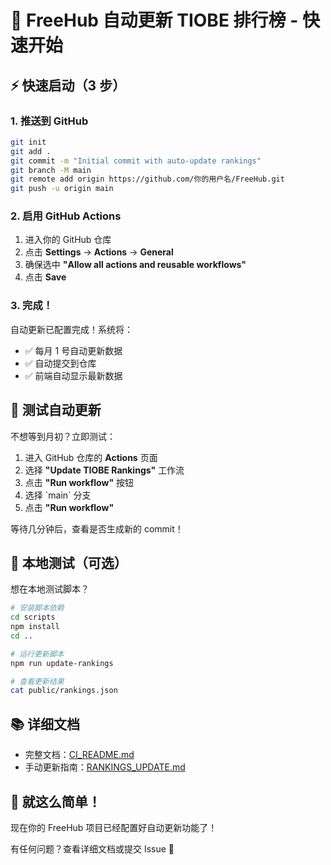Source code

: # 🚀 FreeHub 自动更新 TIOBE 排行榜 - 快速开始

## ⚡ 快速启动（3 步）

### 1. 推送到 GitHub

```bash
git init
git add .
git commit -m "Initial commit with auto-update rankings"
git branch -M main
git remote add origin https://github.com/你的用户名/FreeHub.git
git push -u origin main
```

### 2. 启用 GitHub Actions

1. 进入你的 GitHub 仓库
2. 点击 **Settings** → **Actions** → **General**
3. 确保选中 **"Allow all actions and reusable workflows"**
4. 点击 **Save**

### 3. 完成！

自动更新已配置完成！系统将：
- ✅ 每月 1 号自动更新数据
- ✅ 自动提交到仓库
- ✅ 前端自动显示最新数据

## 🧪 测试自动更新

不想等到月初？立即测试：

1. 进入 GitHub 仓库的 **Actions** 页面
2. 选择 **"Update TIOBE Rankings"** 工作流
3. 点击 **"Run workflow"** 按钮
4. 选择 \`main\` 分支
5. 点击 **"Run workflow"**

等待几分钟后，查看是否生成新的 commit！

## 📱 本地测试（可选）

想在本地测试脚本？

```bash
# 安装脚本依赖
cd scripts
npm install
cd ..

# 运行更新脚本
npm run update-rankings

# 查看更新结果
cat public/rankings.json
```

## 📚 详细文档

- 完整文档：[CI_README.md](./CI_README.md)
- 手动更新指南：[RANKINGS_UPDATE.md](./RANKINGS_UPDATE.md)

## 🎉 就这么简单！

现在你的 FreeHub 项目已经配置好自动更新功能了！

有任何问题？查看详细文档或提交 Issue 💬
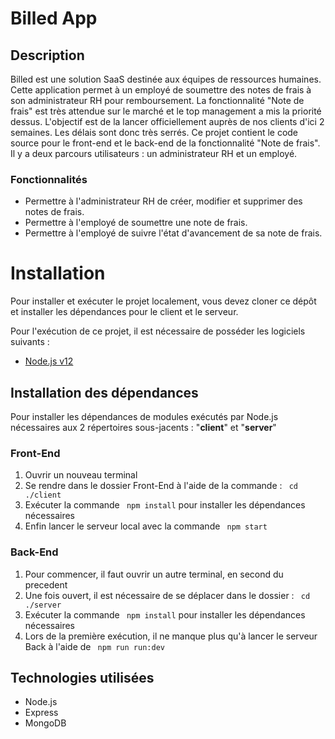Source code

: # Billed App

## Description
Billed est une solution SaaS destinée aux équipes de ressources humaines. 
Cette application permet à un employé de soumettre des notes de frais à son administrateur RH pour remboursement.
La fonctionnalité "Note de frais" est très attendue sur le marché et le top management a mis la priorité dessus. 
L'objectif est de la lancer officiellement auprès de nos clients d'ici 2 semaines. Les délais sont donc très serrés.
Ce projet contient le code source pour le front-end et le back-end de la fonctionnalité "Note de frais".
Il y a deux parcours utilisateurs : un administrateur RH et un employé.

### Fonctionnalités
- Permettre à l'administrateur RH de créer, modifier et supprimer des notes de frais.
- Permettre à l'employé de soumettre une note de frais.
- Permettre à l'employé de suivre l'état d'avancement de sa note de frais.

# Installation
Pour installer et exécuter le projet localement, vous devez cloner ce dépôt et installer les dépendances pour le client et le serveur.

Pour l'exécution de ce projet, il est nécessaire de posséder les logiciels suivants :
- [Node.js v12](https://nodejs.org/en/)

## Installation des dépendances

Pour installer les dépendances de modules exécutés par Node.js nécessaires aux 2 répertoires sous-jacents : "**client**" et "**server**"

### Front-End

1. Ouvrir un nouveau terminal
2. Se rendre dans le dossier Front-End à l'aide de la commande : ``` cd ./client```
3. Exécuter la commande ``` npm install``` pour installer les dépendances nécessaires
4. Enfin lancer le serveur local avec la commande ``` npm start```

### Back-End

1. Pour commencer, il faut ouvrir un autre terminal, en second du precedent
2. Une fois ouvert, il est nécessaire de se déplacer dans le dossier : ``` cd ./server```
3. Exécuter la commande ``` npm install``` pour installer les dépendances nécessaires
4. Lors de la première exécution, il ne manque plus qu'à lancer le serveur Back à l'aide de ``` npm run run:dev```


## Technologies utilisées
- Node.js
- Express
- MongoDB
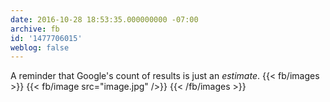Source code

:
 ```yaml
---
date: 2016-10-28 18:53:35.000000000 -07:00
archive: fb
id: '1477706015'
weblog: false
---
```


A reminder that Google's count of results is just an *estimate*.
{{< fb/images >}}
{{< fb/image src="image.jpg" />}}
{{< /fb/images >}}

[WORK REQUEST] Wherever the word "https" appears in a line of the data above, copy that line.

[WRITTEN RESPONSE]
git remote add origin https://github.com/你的用户名/FreeHub.git
- [Node.js v12](https://nodejs.org/en/)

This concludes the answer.